However even that language conflicts with your earlier post on the  
state off the WG where you said:
> But keep in mind that we have, so far, made *no* design
> decisions. We haven't decided that HTML 5 will have a p element.
> Before we address subtle issues like the table headers issue,

Any edits to the draft so far are just that edits to a draft. Really  
they are proposals of the editor to the WG. These are hardly  
different than the proposals on the wiki, except those are proposals  
from one or more  WG members who are not editors.

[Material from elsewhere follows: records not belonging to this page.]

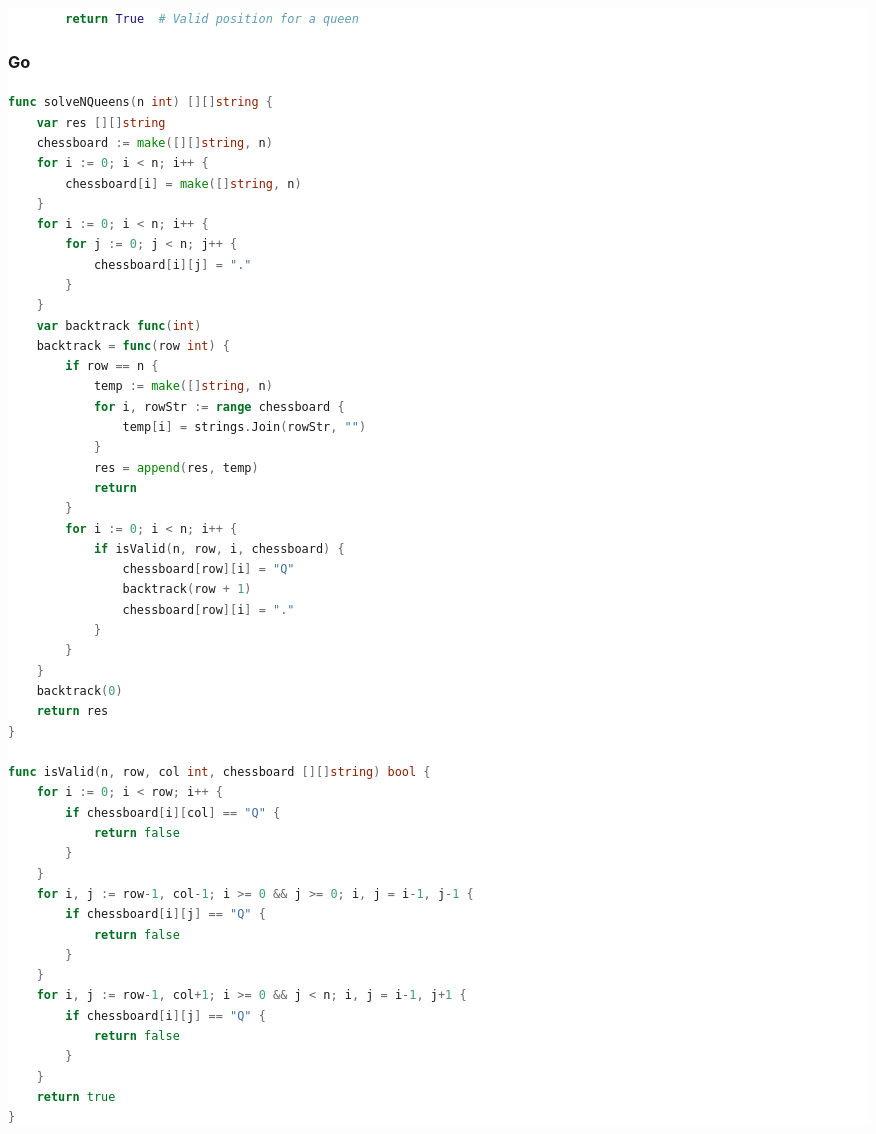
 ```python
        return True  # Valid position for a queen

```

### Go 
```Go
func solveNQueens(n int) [][]string {
    var res [][]string
	chessboard := make([][]string, n)
	for i := 0; i < n; i++ {
		chessboard[i] = make([]string, n)
	}
	for i := 0; i < n; i++ {
		for j := 0; j < n; j++ {
			chessboard[i][j] = "."
		}
	}
	var backtrack func(int)
	backtrack = func(row int) {
		if row == n {
			temp := make([]string, n)
			for i, rowStr := range chessboard {
				temp[i] = strings.Join(rowStr, "")
			}
			res = append(res, temp)
			return
		}
		for i := 0; i < n; i++ {
			if isValid(n, row, i, chessboard) {
				chessboard[row][i] = "Q"
				backtrack(row + 1)
				chessboard[row][i] = "."
			}
		}
	}
	backtrack(0)
	return res
}

func isValid(n, row, col int, chessboard [][]string) bool {
	for i := 0; i < row; i++ {
		if chessboard[i][col] == "Q" {
			return false
		}
	}
	for i, j := row-1, col-1; i >= 0 && j >= 0; i, j = i-1, j-1 {
		if chessboard[i][j] == "Q" {
			return false
		}
	}
	for i, j := row-1, col+1; i >= 0 && j < n; i, j = i-1, j+1 {
		if chessboard[i][j] == "Q" {
			return false
		}
	}
	return true
}
```
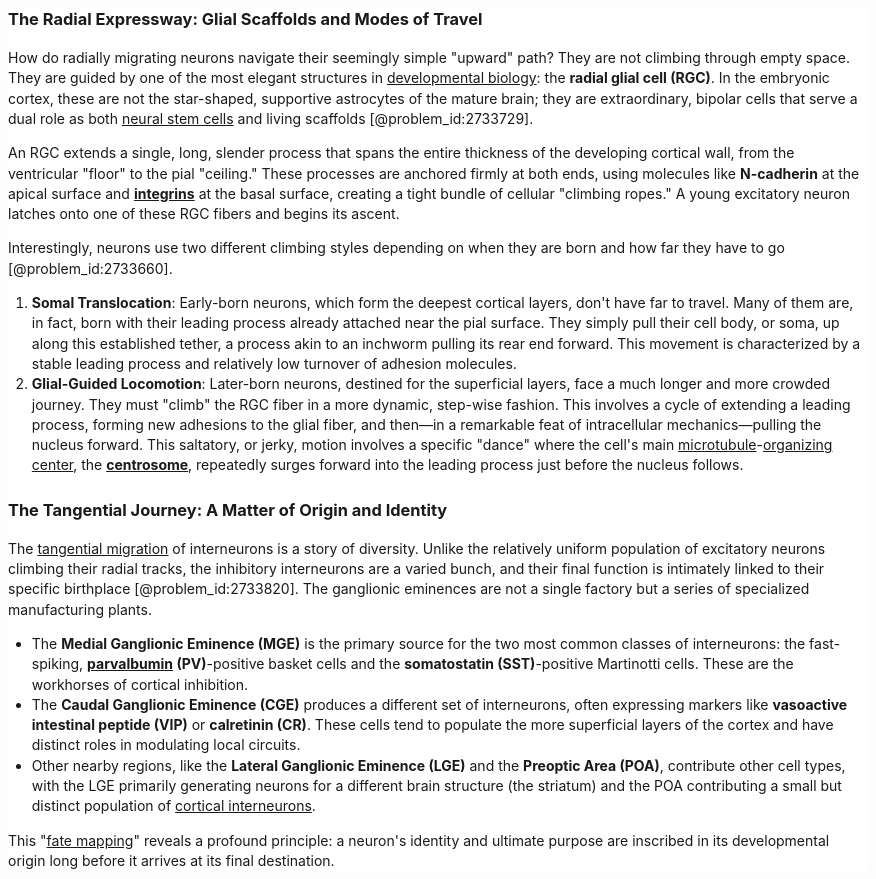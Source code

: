 ### The Radial Expressway: Glial Scaffolds and Modes of Travel

How do radially migrating neurons navigate their seemingly simple "upward" path? They are not climbing through empty space. They are guided by one of the most elegant structures in [developmental biology](@article_id:141368): the **radial glial cell (RGC)**. In the embryonic cortex, these are not the star-shaped, supportive astrocytes of the mature brain; they are extraordinary, bipolar cells that serve a dual role as both [neural stem cells](@article_id:171700) and living scaffolds [@problem_id:2733729].

An RGC extends a single, long, slender process that spans the entire thickness of the developing cortical wall, from the ventricular "floor" to the pial "ceiling." These processes are anchored firmly at both ends, using molecules like **N-cadherin** at the apical surface and **[integrins](@article_id:146142)** at the basal surface, creating a tight bundle of cellular "climbing ropes." A young excitatory neuron latches onto one of these RGC fibers and begins its ascent.

Interestingly, neurons use two different climbing styles depending on when they are born and how far they have to go [@problem_id:2733660].
1.  **Somal Translocation**: Early-born neurons, which form the deepest cortical layers, don't have far to travel. Many of them are, in fact, born with their leading process already attached near the pial surface. They simply pull their cell body, or soma, up along this established tether, a process akin to an inchworm pulling its rear end forward. This movement is characterized by a stable leading process and relatively low turnover of adhesion molecules.
2.  **Glial-Guided Locomotion**: Later-born neurons, destined for the superficial layers, face a much longer and more crowded journey. They must "climb" the RGC fiber in a more dynamic, step-wise fashion. This involves a cycle of extending a leading process, forming new adhesions to the glial fiber, and then—in a remarkable feat of intracellular mechanics—pulling the nucleus forward. This saltatory, or jerky, motion involves a specific "dance" where the cell's main [microtubule](@article_id:164798)-[organizing center](@article_id:271366), the **[centrosome](@article_id:162671)**, repeatedly surges forward into the leading process just before the nucleus follows.

### The Tangential Journey: A Matter of Origin and Identity

The [tangential migration](@article_id:195766) of interneurons is a story of diversity. Unlike the relatively uniform population of excitatory neurons climbing their radial tracks, the inhibitory interneurons are a varied bunch, and their final function is intimately linked to their specific birthplace [@problem_id:2733820]. The ganglionic eminences are not a single factory but a series of specialized manufacturing plants.

-   The **Medial Ganglionic Eminence (MGE)** is the primary source for the two most common classes of interneurons: the fast-spiking, **[parvalbumin](@article_id:186835) (PV)**-positive basket cells and the **somatostatin (SST)**-positive Martinotti cells. These are the workhorses of cortical inhibition.
-   The **Caudal Ganglionic Eminence (CGE)** produces a different set of interneurons, often expressing markers like **vasoactive intestinal peptide (VIP)** or **calretinin (CR)**. These cells tend to populate the more superficial layers of the cortex and have distinct roles in modulating local circuits.
-   Other nearby regions, like the **Lateral Ganglionic Eminence (LGE)** and the **Preoptic Area (POA)**, contribute other cell types, with the LGE primarily generating neurons for a different brain structure (the striatum) and the POA contributing a small but distinct population of [cortical interneurons](@article_id:202042).

This "[fate mapping](@article_id:193186)" reveals a profound principle: a neuron's identity and ultimate purpose are inscribed in its developmental origin long before it arrives at its final destination.
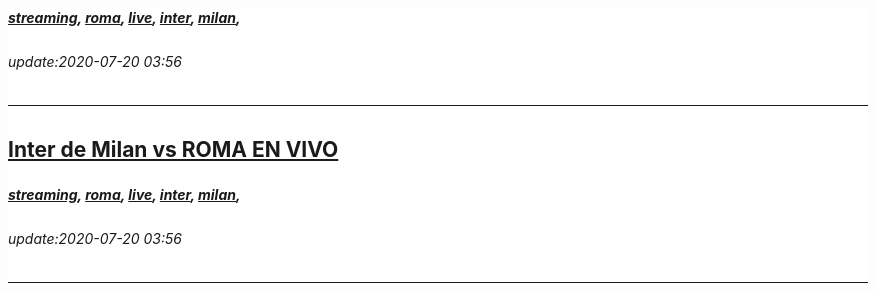 ##### [streaming](https://qiita.com/tags/streaming), [roma](https://qiita.com/tags/roma), [live](https://qiita.com/tags/live), [inter](https://qiita.com/tags/inter), [milan](https://qiita.com/tags/milan), 
###### update:2020-07-20 03:56
---
## [Inter de Milan vs ROMA EN VIVO](https://qiita.com/Italian-Serie-A-LA-LIGA-live/items/08cf48e43cfffe05b33c)
##### [streaming](https://qiita.com/tags/streaming), [roma](https://qiita.com/tags/roma), [live](https://qiita.com/tags/live), [inter](https://qiita.com/tags/inter), [milan](https://qiita.com/tags/milan), 
###### update:2020-07-20 03:56
---
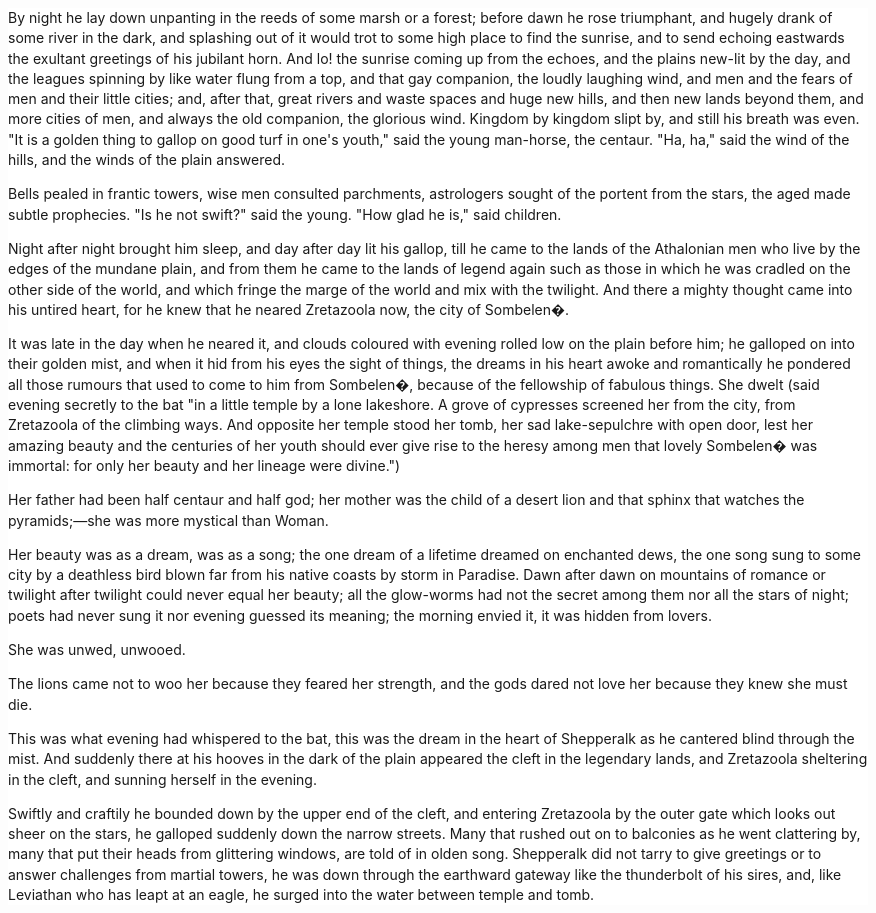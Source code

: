 By night he lay down unpanting in the reeds of some marsh or a forest; before dawn he rose triumphant, and hugely drank of some river in the dark, and splashing out of it would trot to some high place to find the sunrise, and to send echoing eastwards the exultant greetings of his jubilant horn. And lo! the sunrise coming up from the echoes, and the plains new-lit by the day, and the leagues spinning by like water flung from a top, and that gay companion, the loudly laughing wind, and men and the fears of men and their little cities; and, after that, great rivers and waste spaces and huge new hills, and then new lands beyond them, and more cities of men, and always the old companion, the glorious wind. Kingdom by kingdom slipt by, and still his breath was even. "It is a golden thing to gallop on good turf in one's youth," said the young man-horse, the centaur. "Ha, ha," said the wind of the hills, and the winds of the plain answered.

Bells pealed in frantic towers, wise men consulted parchments, astrologers sought of the portent from the stars, the aged made subtle prophecies. "Is he not swift?" said the young. "How glad he is," said children.

Night after night brought him sleep, and day after day lit his gallop, till he came to the lands of the Athalonian men who live by the edges of the mundane plain, and from them he came to the lands of legend again such as those in which he was cradled on the other side of the world, and which fringe the marge of the world and mix with the twilight. And there a mighty thought came into his untired heart, for he knew that he neared Zretazoola now, the city of Sombelen�.

It was late in the day when he neared it, and clouds coloured with evening rolled low on the plain before him; he galloped on into their golden mist, and when it hid from his eyes the sight of things, the dreams in his heart awoke and romantically he pondered all those rumours that used to come to him from Sombelen�, because of the fellowship of fabulous things. She dwelt (said evening secretly to the bat "in a little temple by a lone lakeshore. A grove of cypresses screened her from the city, from Zretazoola of the climbing ways. And opposite her temple stood her tomb, her sad lake-sepulchre with open door, lest her amazing beauty and the centuries of her youth should ever give rise to the heresy among men that lovely Sombelen� was immortal: for only her beauty and her lineage were divine.") 

Her father had been half centaur and half god; her mother was the child of a desert lion and that sphinx that watches the pyramids;—she was more mystical than Woman.

Her beauty was as a dream, was as a song; the one dream of a lifetime dreamed on enchanted dews, the one song sung to some city by a deathless bird blown far from his native coasts by storm in Paradise. Dawn after dawn on mountains of romance or twilight after twilight could never equal her beauty; all the glow-worms had not the secret among them nor all the stars of night; poets had never sung it nor evening guessed its meaning; the morning envied it, it was hidden from lovers.

She was unwed, unwooed.

The lions came not to woo her because they feared her strength, and the gods dared not love her because they knew she must die.

This was what evening had whispered to the bat, this was the dream in the heart of Shepperalk as he cantered blind through the mist. And suddenly there at his hooves in the dark of the plain appeared the cleft in the legendary lands, and Zretazoola sheltering in the cleft, and sunning herself in the evening.

Swiftly and craftily he bounded down by the upper end of the cleft, and entering Zretazoola by the outer gate which looks out sheer on the stars, he galloped suddenly down the narrow streets. Many that rushed out on to balconies as he went clattering by, many that put their heads from glittering windows, are told of in olden song. Shepperalk did not tarry to give greetings or to answer challenges from martial towers, he was down through the earthward gateway like the thunderbolt of his sires, and, like Leviathan who has leapt at an eagle, he surged into the water between temple and tomb.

> How about updating your weblog entry with something like that, Anne?
>> * Is Lachlan Hunt definitive when stating, "HTML5 now defines the  
>> usemap
>> attribute as a Hashed ID Reference, not a URI, and can only  
>> reference maps
>> within the same document."
>> [https://bugzilla.mozilla.org/show_bug.cgi?id=189643], as well as  
>> "HTML5
>> currently will not be including the usemap attribute on input  
>> elements."
>> [https://bugzilla.mozilla.org/show_bug.cgi?id=392994]
> He seems to be accurately quoting from current editor's drafts.
> That seems like a useful way to get feedback from the
> mozilla development community, no?

It does not at all seem to be a quote from an editors draft to me.  
Lachlan neglects to mention that it's a draft. He states it an way  
that makes it sound authoritative on the verge of final  
recommendation status. He links to document fragments in the draft  
that skip right past the disclaimers about the document status. Now  
we can pretend that developers read every word of a specification  
before writing a single line of code, but I think we should instead  
admit that's avery rare developer.  You may think that developers  
know better, but since these are diverse open source communities,  
they have the same vulnerability to be swayed by such rhetoric as  
most any community. Bugs have even been closed as wontfix due largely  
to confusion created by pronouncements like Lachlan's. (I don't mean  
to single out Lachlan here; he is not the only one. This is just one  

> It seems to me that in the bugzilla context, it's reasonably well
> known that HTML 5 is a moving target. The Mozilla foundation
> is reasonably well represented in this working group; I'm interested
> to get confirmation as to whether this is business-as-usual
> or something counter to norms there.

I would say it is very counter to norms. Sure you'll see it quite  
often relating to HTML5 and WebForms 2.0, but I cannot recall any  
other cases where you see these types of pronouncements. CSS 2.1  
might often get quoted as a if its a final recommendation, but at  
least that has first reached a candidate recommendation status on a  
few occasions .

Also the mozilla foundation may be well represented here, but Mozilla  
is a large project and largely a de-centered community of developers.  
Unless the Mozilla members of our group are going to spend an  
inordinate amount of time trying to counter these claims, they will  
have detrimental effects in the Mozilla community. It's best to just  
not make such claims in the first place.

>> * Is From Maciej Stachowiak correct when he states, "This feature is
>> underspecified in HTML4, and not implemented by IE. It is also  
>> likely to be
>> dropped in HTML5 and may be removed from Mozilla and Opera as a  
>> result."
>> [http://bugs.webkit.org/show_bug.cgi?id=15032]
> I accept "underspecified" and "likely to be dropped" as his opinion,
> and as far as I know he's correct that it's not implemented by IE.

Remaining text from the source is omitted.